Size ratio (>= 0.3). The smaller sibling must be at least 30% the size of the larger. This prevents collapsing a 5-line utility function with a 200-line class just because they share some boilerplate.
Runs of 3+ consecutive siblings that pass both checks collapse into a single representative node showing the count and a sample label. The character savings can be extreme:
- 26,000 lines of C++ (60 repetitive classes): 60 nodes → 3 nodes, 167 characters total
- 45,000 lines of XML: hundreds of nodes → 100 nodes, 6,429 characters
- 607-line mixed XML (varied content): 18 nodes — structure that varies is preserved
167 characters for 26,000 lines of C++. The agent gets the shape of the file for less than a tweet.
Two cleanup passes follow:
Closing-delimiter merge. Nodes whose label is just }, );, or similar get absorbed into the preceding sibling. These are structural artifacts from bracket-depth boundary detection with no navigational value.
Render depth cap. The outline renderer caps display at 2 levels of hierarchy. The BSP tree retains deeper structure, but the outline only shows sections and their immediate children. Deeper detail is available on demand via targeted reads — the agent uses the line ranges in the outline to request exactly the code it needs.
That covers what happens inside a single file. But files don’t exist in isolation.
Cross-File Connections
The main post describes the connection graph output. Here’s the TF-IDF mechanics that produce it.
The structural tree already separates headers (node labels — function names, class names, type definitions) from bodies (everything else in the node). This header/body distinction maps directly to definitions and references without parsing imports.
Token extraction
Every identifier (3+ alphanumeric characters) is extracted from both headers and bodies. Compound identifiers are split: buildDynamicContext becomes build, Dynamic, Context. Each token is tagged with its position (header or body), file, block label, line number, and block size.
IDF filtering
Tokens appearing in more than half the indexed files are filtered out — language noise like return, const, function, import.
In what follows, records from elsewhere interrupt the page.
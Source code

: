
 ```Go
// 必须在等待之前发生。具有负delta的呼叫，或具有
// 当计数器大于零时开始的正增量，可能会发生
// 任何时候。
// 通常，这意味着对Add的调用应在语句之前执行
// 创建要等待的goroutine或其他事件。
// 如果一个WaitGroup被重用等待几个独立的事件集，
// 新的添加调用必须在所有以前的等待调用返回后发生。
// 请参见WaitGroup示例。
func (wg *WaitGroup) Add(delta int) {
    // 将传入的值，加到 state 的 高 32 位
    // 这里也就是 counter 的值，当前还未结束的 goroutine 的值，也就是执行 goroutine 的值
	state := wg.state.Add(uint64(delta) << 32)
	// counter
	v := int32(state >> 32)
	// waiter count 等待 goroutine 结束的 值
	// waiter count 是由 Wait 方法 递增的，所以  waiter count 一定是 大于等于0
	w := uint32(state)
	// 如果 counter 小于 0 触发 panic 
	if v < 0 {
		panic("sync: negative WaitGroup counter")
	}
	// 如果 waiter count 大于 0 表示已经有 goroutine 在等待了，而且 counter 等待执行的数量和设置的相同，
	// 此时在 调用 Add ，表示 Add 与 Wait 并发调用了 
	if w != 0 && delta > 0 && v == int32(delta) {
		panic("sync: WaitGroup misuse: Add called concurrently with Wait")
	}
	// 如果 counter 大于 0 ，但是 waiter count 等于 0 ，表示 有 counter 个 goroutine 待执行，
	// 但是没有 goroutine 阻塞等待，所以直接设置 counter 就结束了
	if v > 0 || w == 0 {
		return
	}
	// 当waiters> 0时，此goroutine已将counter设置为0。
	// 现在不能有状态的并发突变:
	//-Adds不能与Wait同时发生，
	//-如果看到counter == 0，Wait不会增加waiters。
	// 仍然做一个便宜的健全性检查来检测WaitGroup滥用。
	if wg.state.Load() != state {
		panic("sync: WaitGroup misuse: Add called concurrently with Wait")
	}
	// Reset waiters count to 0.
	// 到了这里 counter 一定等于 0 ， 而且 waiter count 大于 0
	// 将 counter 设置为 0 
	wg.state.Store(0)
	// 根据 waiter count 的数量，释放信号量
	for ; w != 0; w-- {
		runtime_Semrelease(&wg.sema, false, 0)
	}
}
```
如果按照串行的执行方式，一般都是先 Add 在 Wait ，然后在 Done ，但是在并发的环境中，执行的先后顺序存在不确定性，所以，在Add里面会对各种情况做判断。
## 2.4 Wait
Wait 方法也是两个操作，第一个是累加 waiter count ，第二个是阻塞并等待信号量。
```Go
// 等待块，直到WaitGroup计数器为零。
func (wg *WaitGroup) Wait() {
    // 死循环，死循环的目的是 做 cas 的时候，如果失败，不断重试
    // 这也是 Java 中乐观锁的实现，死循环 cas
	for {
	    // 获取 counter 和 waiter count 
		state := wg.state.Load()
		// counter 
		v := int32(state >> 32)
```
The IDF weight (log2 of total files / files containing the token) ensures rare, meaningful identifiers drive the connections while common keywords are ignored.
Connection types
For each shared token between two files, the header/body positions determine the relationship:
| Source file | Other file | Connection type |
|---|---|---|
| Token in header (defines) | Token in body (references) | API dependency → |
| Token in body (references) | Token in header (defines) | API dependency ← |
| Token in both headers | Token in both headers | Shared interface ↔ |
| Token in body only | Token in body only | Conceptual coupling ↔ |
Connections are ranked by cumulative IDF weight of their shared tokens. The top 5 appear in the outline header. A file that shares rare identifiers like TurnExecutor and StreamingSession with another file gets a strong connection; a file that only shares config and handler gets a weak one (or none, after IDF filtering).
Persistence
The index persists to disk (in .strata/cross-file-index.json) and grows as the agent explores — it only contains files that have been read, but connections accumulate across sessions. An LRU eviction policy caps the index at 256 files. The index is invalidated and rebuilt lazily: when a file is re-analyzed (after an edit invalidates its cache), its tokens are re-extracted and the connection graph updates.
No parser. No language grammar. No AST. Entropy gradients, trigram similarity, and TF-IDF weights applied to raw text. The rest is budget management.